Rigorous Construction
The benchmark is constructed through a native-speaker-driven process, ensuring linguistic naturalness, fluency, and cultural authenticity.
Insightful Findings
The study reveals important insights into the factors influencing Burmese LLM performance, such as architectural design and language representation.
Demerits
Limited Scope
While comprehensive, the benchmark may not cover all possible NLP tasks and challenges specific to Burmese.
Data Availability
The limited pretraining coverage for Burmese poses a significant challenge, which may affect the generalizability of the findings.
Expert Commentary
The introduction of BURMESE-SAN represents a significant advancement in the evaluation of LLMs for Burmese, addressing a critical gap in the field of NLP for low-resource languages.

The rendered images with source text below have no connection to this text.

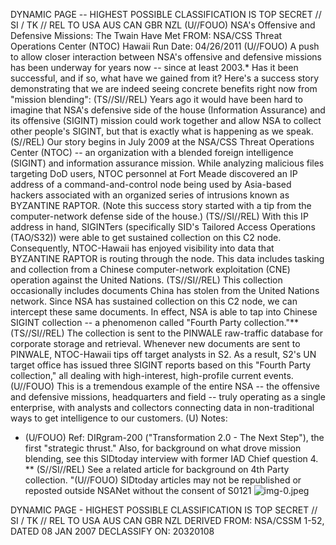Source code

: DYNAMIC PAGE -- HIGHEST POSSIBLE CLASSIFICATION IS TOP SECRET // SI / TK // REL TO USA AUS CAN GBR NZL
(U//FOUO) NSA's Offensive and Defensive Missions: The Twain Have Met FROM:
NSA/CSS Threat Operations Center (NTOC) Hawaii
Run Date: 04/26/2011
(U//FOUO) A push to allow closer interaction between NSA's offensive and defensive missions has been underway for years now -- since at least 2003.* Has it been successful, and if so, what have we gained
from it? Here's a success story demonstrating that we are indeed seeing concrete benefits right now from "mission blending":
(TS//SI//REL) Years ago it would have been hard to imagine that NSA's defensive side of the house (Information Assurance) and its offensive (SIGINT) mission could work together and allow NSA to collect other people's SIGINT, but that is exactly what is happening as we speak.
(S//REL) Our story begins in July 2009 at the NSA/CSS Threat Operations Center (NTOC) -- an organization with a blended foreign intelligence (SIGINT) and information assurance mission. While analyzing malicious files targeting DoD users, NTOC personnel at Fort Meade discovered an IP address of a command-and-control node being used by Asia-based hackers associated with an organized series of intrusions known as BYZANTINE RAPTOR. (Note this success story started with a tip from the computer-network defense side of the house.)
(TS//SI//REL) With this IP address in hand, SIGINTers (specifically SID's Tailored Access Operations (TAO/S32)) were able to get sustained collection on this C2 node. Consequently, NTOC-Hawaii has enjoyed visibility into data that BYZANTINE RAPTOR is routing through the node. This data includes tasking and collection from a Chinese computer-network exploitation (CNE) operation against the United Nations.
(TS//SI//REL) This collection occasionally includes documents China has stolen from the United Nations network. Since NSA has sustained collection on this C2 node, we can intercept these same documents. In effect, NSA is able to tap into Chinese SIGINT collection -- a phenomenon called "Fourth Party collection."**
(TS//SI//REL) The collection is sent to the PINWALE raw-traffic database for corporate storage and retrieval. Whenever new documents are sent to PINWALE, NTOC-Hawaii tips off target analysts in S2. As a result, S2's UN target office has issued three SIGINT reports based on this "Fourth Party collection," all dealing with high-interest, high-profile current events.
(U//FOUO) This is a tremendous example of the entire NSA -- the offensive and defensive missions, headquarters and field -- truly operating as a single enterprise, with analysts and collectors connecting data in non-traditional ways to get intelligence to our customers.
(U) Notes:

* (U/FOUO) Ref: DIRgram-200 ("Transformation 2.0 - The Next Step"), the first "strategic thrust." Also, for background on what drove mission blending, see this SIDtoday interview with former IAD Chief question 4.
** (S//SI//REL) See a related article for background on 4th Party collection.
"(U//FOUO) SIDtoday articles may not be republished or reposted outside NSANet without the consent of S0121
![img-0.jpeg](img-0.jpeg)

DYNAMIC PAGE -
HIGHEST POSSIBLE CLASSIFICATION IS TOP SECRET // SI / TK // REL TO USA AUS CAN GBR NZL DERIVED FROM: NSA/CSSM 1-52, DATED 08 JAN 2007 DECLASSIFY ON: 20320108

The benchmark's comprehensive coverage of core NLP competencies, coupled with its rigorous construction process, ensures that the evaluation is both thorough and culturally relevant. The study's findings, particularly the emphasis on architectural design and language representation over model scale, provide valuable insights for researchers and developers working on Burmese LLMs. The release of BURMESE-SAN as a public leaderboard is a commendable initiative that will support sustained progress in Burmese NLP and potentially inspire similar efforts for other low-resource languages. However, the limited pretraining coverage for Burmese remains a challenge that needs to be addressed to ensure the generalizability of the findings. Overall, this work sets a high standard for benchmark development and evaluation in the field of NLP.
Recommendations
- ✓ Increase investment in data collection and pretraining for Burmese to address the limited pretraining coverage.
- ✓ Encourage the development of similar benchmarks for other low-resource languages to promote equitable progress in NLP.